== WHAT THE EXERCISE ASKS ==
Nothing but the data, repeated exactly, belongs in the answer.

== DATA EXCERPTS ==
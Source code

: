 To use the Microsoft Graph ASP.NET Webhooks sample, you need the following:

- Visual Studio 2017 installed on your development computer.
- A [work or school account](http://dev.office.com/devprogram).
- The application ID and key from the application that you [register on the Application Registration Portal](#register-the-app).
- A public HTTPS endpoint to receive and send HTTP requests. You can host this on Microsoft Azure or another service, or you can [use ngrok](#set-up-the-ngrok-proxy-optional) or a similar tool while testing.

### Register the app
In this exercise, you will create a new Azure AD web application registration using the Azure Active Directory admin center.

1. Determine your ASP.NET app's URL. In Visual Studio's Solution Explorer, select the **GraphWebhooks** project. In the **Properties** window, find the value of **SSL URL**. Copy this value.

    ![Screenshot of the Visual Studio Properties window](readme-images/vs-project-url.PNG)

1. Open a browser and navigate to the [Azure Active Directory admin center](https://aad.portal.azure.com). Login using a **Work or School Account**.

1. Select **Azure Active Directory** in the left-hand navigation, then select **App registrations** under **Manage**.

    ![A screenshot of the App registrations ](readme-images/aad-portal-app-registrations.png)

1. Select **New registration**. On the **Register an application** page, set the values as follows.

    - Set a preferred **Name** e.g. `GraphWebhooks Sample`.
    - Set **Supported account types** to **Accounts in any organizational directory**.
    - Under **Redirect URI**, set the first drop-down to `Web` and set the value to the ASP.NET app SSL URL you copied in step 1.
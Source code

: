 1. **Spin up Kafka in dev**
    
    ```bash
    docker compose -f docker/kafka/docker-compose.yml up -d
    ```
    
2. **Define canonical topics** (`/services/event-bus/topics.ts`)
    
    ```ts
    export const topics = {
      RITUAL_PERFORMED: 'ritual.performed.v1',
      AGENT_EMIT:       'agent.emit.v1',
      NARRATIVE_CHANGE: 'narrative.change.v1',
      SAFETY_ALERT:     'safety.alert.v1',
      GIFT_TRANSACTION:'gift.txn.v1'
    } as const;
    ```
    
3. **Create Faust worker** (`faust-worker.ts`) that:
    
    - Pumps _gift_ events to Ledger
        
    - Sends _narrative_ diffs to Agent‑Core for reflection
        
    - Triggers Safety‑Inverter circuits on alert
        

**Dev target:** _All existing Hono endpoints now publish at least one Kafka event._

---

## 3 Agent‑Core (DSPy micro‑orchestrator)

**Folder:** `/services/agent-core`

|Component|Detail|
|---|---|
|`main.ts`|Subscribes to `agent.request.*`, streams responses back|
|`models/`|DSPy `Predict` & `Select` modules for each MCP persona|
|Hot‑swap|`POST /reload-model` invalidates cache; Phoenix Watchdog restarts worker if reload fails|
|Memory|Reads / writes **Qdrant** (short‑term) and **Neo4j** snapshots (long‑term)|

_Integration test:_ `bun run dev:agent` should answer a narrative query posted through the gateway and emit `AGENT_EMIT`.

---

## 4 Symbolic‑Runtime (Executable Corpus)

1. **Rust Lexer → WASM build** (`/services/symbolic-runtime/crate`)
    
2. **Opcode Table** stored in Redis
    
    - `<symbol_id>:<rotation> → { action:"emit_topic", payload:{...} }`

== ANSWER FOR THE TASK ==
Source code

: To use the Microsoft Graph ASP.NET Webhooks sample, you need the following:

- Visual Studio 2017 installed on your development computer.
- A [work or school account](http://dev.office.com/devprogram).
- The application ID and key from the application that you [register on the Application Registration Portal](#register-the-app).
- A public HTTPS endpoint to receive and send HTTP requests. You can host this on Microsoft Azure or another service, or you can [use ngrok](#set-up-the-ngrok-proxy-optional) or a similar tool while testing.

### Register the app
In this exercise, you will create a new Azure AD web application registration using the Azure Active Directory admin center.

1. Determine your ASP.NET app's URL. In Visual Studio's Solution Explorer, select the **GraphWebhooks** project. In the **Properties** window, find the value of **SSL URL**. Copy this value.

    ![Screenshot of the Visual Studio Properties window](readme-images/vs-project-url.PNG)

1. Open a browser and navigate to the [Azure Active Directory admin center](https://aad.portal.azure.com). Login using a **Work or School Account**.

1. Select **Azure Active Directory** in the left-hand navigation, then select **App registrations** under **Manage**.

    ![A screenshot of the App registrations ](readme-images/aad-portal-app-registrations.png)

1. Select **New registration**. On the **Register an application** page, set the values as follows.

    - Set a preferred **Name** e.g. `GraphWebhooks Sample`.
    - Set **Supported account types** to **Accounts in any organizational directory**.
    - Under **Redirect URI**, set the first drop-down to `Web` and set the value to the ASP.NET app SSL URL you copied in step 1.
Source code

: 1. **Spin up Kafka in dev**
    
    ```bash
    docker compose -f docker/kafka/docker-compose.yml up -d
    ```
    
2. **Define canonical topics** (`/services/event-bus/topics.ts`)
    
    ```ts
    export const topics = {
      RITUAL_PERFORMED: 'ritual.performed.v1',
      AGENT_EMIT:       'agent.emit.v1',
      NARRATIVE_CHANGE: 'narrative.change.v1',
      SAFETY_ALERT:     'safety.alert.v1',
      GIFT_TRANSACTION:'gift.txn.v1'
    } as const;
    ```
    
3. **Create Faust worker** (`faust-worker.ts`) that:
    
    - Pumps _gift_ events to Ledger
        
    - Sends _narrative_ diffs to Agent‑Core for reflection
        
    - Triggers Safety‑Inverter circuits on alert
        

**Dev target:** _All existing Hono endpoints now publish at least one Kafka event._

---

## 3 Agent‑Core (DSPy micro‑orchestrator)

**Folder:** `/services/agent-core`

|Component|Detail|
|---|---|
|`main.ts`|Subscribes to `agent.request.*`, streams responses back|
|`models/`|DSPy `Predict` & `Select` modules for each MCP persona|
|Hot‑swap|`POST /reload-model` invalidates cache; Phoenix Watchdog restarts worker if reload fails|
|Memory|Reads / writes **Qdrant** (short‑term) and **Neo4j** snapshots (long‑term)|

_Integration test:_ `bun run dev:agent` should answer a narrative query posted through the gateway and emit `AGENT_EMIT`.

---

## 4 Symbolic‑Runtime (Executable Corpus)

1. **Rust Lexer → WASM build** (`/services/symbolic-runtime/crate`)
    
2. **Opcode Table** stored in Redis
    
    - `<symbol_id>:<rotation> → { action:"emit_topic", payload:{...} }`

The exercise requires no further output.